Friday, July 14, 2017

Waiting On Sunday (oil on canvas, 2017)



When I was eight years old, prompted by a short-lived interest in pirates, I borrowed a copy of Robert Louis Stevenson’s “Treasure Island”, illustrated by N. C. Wyeth, from my local public library. I was immediately enamored by the images that punctuated the story. My favorite was the one of the blind pirate, Old Pew, ambulating down a path in the moonlight with his probing cane extended out in front of him as he gropes in the darkness for his missing comrades and his tricorne, which sits in the foreground in the lower right corner. It’s a brilliant painting, perfectly composed and executed with admirable skill, but what captivated me the most was the emotions that the image was able to elicit from me as I gazed at the image.

Visual arts can communicate myriad messages, concepts and ideas. They can educate and inform, entertain, shock, inspire, move us to think differently or take action, preserve the past or predict the future. For me, though, (and this, admittedly, is my personal bias) the most important function that art serves is to manifest the complexities of one’s feelings and emotions as something tangible, to be shared with others and to preserve those ephemeral and intangible abstractions indefinitely.
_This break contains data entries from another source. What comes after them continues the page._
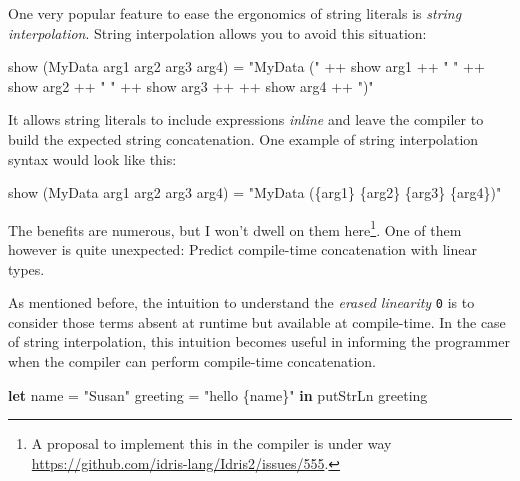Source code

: \documentclass[
]{article}
\newenvironment{Shaded}{}{}
\newcommand{\DataTypeTok}[1]{\textcolor[rgb]{0.56,0.13,0.00}{#1}}
\newcommand{\FunctionTok}[1]{\textcolor[rgb]{0.02,0.16,0.49}{#1}}
\newcommand{\KeywordTok}[1]{\textcolor[rgb]{0.00,0.44,0.13}{\textbf{#1}}}
\newcommand{\NormalTok}[1]{#1}
\newcommand{\OperatorTok}[1]{\textcolor[rgb]{0.40,0.40,0.40}{#1}}
\newcommand{\OtherTok}[1]{\textcolor[rgb]{0.00,0.44,0.13}{#1}}
\newcommand{\StringTok}[1]{\textcolor[rgb]{0.25,0.44,0.63}{#1}}
\begin{document}
One very popular feature to ease the ergonomics of string literals is
\emph{string interpolation}. String interpolation allows you to avoid
this situation:

\begin{Shaded}
\begin{Highlighting}[]
\FunctionTok{show}\NormalTok{ (}\DataTypeTok{MyData}\NormalTok{ arg1 arg2 arg3 arg4) }\OtherTok{=} 
    \StringTok{"MyData ("} \OperatorTok{++} \FunctionTok{show}\NormalTok{ arg1 }\OperatorTok{++} \StringTok{" "} \OperatorTok{++} \FunctionTok{show}\NormalTok{ arg2 }\OperatorTok{++} \StringTok{" "} \OperatorTok{++} \FunctionTok{show}\NormalTok{ arg3 }\OperatorTok{++} \OperatorTok{++} \FunctionTok{show}\NormalTok{ arg4 }\OperatorTok{++} \StringTok{")"}
\end{Highlighting}
\end{Shaded}

It allows string literals to include expressions \emph{inline} and leave
the compiler to build the expected string concatenation. One example of
string interpolation syntax would look like this:

\begin{Shaded}
\begin{Highlighting}[]
\FunctionTok{show}\NormalTok{ (}\DataTypeTok{MyData}\NormalTok{ arg1 arg2 arg3 arg4) }\OtherTok{=} \StringTok{"MyData (\{arg1\} \{arg2\} \{arg3\} \{arg4\})"}
\end{Highlighting}
\end{Shaded}

The benefits are numerous, but I won't dwell on them here\footnote{A
  proposal to implement this in the compiler is under way
  \url{https://github.com/idris-lang/Idris2/issues/555}.}. One of them
however is quite unexpected: Predict compile-time concatenation with
linear types.

As mentioned before, the intuition to understand the \emph{erased
linearity} \texttt{0} is to consider those terms absent at runtime but
available at compile-time. In the case of string interpolation, this
intuition becomes useful in informing the programmer when the compiler
can perform compile-time concatenation.

\begin{Shaded}
\begin{Highlighting}[]
\KeywordTok{let}\NormalTok{ name }\OtherTok{=} \StringTok{"Susan"}
\NormalTok{    greeting }\OtherTok{=} \StringTok{"hello \{name\}"} \KeywordTok{in}
    \FunctionTok{putStrLn}\NormalTok{ greeting}
\end{Highlighting}
\end{Shaded}
\end{document}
The arrangement of the forms, the color and value choices, the means by which the work is executed, the subject (or lack thereof), if executed with skill and sensitivity, can have the power of the greatest poetry and lead us to the sublime. (If you’ve ever stood in front of a painting and been moved to tears as I have, you may know exactly what I mean.) A lofty aspiration, to be sure, but that is what beckons me out to the studio each and every day.